| name | data-engineering |
| description | ETL/ELT pipelines, data warehousing (BigQuery, Snowflake, Redshift), stream processing (Kafka, Spark Streaming), orchestration (Airflow, Dagster, Prefect), dbt transformations, and data lake architecture. Use when building data pipelines, designing warehouse schemas, or implementing real-time data processing. |
Data Engineering
Pipeline Architecture
ETL vs ELT
| Pattern | When to Use | Tools |
|---|
| ETL | Transform before loading, data quality critical | Airflow + custom, Spark |
| ELT | Raw → warehouse → transform in-place | Fivetran + dbt, Airbyte + dbt |
Orchestration
Apache Airflow:
from airflow.decorators import dag, task
from datetime import datetime
@dag(schedule="@daily", start_date=datetime(2024, 1, 1), catchup=False)
def my_pipeline():
@task()
def extract() -> dict:
return {"data": "extracted"}
@task()
def transform(data: dict) -> dict:
return {"transformed": True}
@task()
def load(data: dict):
pass
raw = extract()
transformed = transform(raw)
load(transformed)
my_pipeline()
Dagster (recommended for new projects):
from dagster import asset, Definitions
@asset
def raw_users():
return extract_from_source()
@asset
def cleaned_users(raw_users):
return clean_and_validate(raw_users)
dbt Transformations
{{ config(materialized='table', schema='marts') }}
WITH source AS (
SELECT * FROM {{ ref('stg_customers') }}
),
orders AS (
SELECT customer_id, COUNT(*) as order_count, SUM(amount) as total_spent
FROM {{ ref('stg_orders') }}
GROUP BY customer_id
)
SELECT
s.customer_id,
s.name,
s.email,
COALESCE(o.order_count, 0) as lifetime_orders,
COALESCE(o.total_spent, 0) as lifetime_value
FROM source s
LEFT JOIN orders o ON s.customer_id = o.customer_id
Stream Processing
Apache Kafka:
from confluent_kafka import Producer, Consumer
producer = Producer({'bootstrap.servers': 'localhost:9092'})

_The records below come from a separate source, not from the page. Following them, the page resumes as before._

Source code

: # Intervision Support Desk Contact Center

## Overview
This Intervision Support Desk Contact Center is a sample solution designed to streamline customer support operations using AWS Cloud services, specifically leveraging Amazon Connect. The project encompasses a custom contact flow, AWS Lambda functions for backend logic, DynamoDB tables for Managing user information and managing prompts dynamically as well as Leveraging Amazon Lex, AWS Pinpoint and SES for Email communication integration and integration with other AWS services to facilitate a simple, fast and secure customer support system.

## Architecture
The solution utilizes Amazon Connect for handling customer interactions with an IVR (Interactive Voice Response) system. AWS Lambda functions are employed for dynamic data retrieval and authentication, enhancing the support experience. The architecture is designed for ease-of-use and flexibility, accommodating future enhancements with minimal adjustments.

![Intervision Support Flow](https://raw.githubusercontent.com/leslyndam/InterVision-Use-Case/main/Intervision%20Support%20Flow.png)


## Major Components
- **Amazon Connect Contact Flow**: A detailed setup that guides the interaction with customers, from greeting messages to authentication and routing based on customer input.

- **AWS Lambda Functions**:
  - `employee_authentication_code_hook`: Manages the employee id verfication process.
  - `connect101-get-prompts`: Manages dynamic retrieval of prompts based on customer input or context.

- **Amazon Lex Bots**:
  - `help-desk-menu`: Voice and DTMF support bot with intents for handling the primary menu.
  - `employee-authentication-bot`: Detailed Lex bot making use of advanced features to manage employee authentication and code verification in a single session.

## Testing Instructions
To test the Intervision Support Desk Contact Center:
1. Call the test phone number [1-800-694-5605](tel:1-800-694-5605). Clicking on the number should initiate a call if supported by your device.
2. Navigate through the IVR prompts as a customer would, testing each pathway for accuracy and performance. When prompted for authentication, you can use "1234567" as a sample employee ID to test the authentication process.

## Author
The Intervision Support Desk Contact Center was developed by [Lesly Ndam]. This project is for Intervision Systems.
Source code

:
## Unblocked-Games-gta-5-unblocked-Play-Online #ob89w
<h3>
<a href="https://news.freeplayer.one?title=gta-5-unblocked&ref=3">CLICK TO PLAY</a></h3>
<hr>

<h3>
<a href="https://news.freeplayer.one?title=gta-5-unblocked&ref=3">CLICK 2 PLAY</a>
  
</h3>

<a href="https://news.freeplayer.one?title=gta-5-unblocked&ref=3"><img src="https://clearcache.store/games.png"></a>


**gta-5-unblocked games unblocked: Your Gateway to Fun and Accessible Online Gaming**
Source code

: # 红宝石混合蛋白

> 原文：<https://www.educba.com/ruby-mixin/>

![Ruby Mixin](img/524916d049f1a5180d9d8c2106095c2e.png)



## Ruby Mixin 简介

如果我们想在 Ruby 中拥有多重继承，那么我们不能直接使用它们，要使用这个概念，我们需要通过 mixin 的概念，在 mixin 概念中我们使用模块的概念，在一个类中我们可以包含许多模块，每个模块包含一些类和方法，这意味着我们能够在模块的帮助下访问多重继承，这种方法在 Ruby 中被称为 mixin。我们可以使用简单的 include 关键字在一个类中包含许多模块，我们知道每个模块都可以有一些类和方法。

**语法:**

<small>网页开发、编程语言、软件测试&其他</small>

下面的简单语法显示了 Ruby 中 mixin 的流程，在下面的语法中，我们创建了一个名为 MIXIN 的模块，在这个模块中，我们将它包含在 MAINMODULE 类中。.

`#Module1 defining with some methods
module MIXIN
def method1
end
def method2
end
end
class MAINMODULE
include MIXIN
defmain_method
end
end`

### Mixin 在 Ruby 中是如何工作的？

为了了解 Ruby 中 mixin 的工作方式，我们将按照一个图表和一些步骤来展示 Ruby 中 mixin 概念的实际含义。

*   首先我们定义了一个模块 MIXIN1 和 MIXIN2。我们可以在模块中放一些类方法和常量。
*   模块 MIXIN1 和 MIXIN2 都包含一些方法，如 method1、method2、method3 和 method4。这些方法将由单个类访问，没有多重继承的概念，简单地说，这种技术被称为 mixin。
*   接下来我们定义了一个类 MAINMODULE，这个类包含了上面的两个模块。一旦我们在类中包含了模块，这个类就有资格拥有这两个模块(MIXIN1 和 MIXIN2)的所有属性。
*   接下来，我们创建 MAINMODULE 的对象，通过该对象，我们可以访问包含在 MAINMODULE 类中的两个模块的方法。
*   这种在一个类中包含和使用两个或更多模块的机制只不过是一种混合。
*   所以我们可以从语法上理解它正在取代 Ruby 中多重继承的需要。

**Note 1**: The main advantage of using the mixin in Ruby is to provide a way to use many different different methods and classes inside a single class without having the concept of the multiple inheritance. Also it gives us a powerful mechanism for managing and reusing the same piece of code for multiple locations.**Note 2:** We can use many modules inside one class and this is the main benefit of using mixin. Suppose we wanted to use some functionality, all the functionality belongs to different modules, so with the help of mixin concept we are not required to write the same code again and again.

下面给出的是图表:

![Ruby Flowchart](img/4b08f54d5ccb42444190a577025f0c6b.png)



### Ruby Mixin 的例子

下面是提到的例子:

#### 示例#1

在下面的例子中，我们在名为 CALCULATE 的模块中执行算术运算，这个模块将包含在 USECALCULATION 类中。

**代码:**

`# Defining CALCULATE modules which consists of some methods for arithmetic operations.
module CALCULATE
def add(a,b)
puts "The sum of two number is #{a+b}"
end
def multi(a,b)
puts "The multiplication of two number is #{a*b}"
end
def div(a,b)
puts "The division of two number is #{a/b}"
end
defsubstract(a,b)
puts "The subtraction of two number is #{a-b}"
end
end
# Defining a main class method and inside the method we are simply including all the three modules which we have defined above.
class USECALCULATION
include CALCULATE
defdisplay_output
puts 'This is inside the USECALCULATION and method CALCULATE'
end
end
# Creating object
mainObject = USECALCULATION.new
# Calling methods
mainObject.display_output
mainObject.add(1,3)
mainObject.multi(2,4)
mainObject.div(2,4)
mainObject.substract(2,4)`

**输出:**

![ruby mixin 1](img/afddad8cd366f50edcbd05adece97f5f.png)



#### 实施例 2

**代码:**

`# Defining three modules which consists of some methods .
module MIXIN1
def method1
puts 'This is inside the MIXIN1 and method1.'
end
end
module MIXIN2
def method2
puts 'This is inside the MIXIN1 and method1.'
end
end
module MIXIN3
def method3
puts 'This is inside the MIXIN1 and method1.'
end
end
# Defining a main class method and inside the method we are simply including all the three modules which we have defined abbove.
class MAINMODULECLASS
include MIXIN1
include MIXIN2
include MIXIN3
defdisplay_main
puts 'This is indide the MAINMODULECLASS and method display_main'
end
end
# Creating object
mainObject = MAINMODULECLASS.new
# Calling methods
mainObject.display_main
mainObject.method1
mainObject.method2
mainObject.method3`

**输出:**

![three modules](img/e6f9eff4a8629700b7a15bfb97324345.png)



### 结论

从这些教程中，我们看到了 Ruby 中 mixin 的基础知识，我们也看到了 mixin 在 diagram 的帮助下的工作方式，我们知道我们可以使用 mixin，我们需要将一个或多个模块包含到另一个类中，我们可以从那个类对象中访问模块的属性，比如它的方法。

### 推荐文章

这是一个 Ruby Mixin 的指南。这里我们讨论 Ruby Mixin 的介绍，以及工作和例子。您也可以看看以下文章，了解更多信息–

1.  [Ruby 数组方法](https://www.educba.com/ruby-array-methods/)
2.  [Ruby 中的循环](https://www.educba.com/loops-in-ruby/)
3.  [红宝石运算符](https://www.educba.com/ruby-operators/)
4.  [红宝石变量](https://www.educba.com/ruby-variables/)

producer.produce('events', key='user_123', value=json.dumps(event))
producer.flush()
consumer = Consumer({
'bootstrap.servers': 'localhost:9092',
'group.id': 'my-group',
'auto.offset.reset': 'earliest'
})
consumer.subscribe(['events'])
Data Warehouse Schema Design
Star Schema
- Fact tables: Measurable events (orders, clicks, transactions)
- Dimension tables: Descriptive context (customers, products, dates)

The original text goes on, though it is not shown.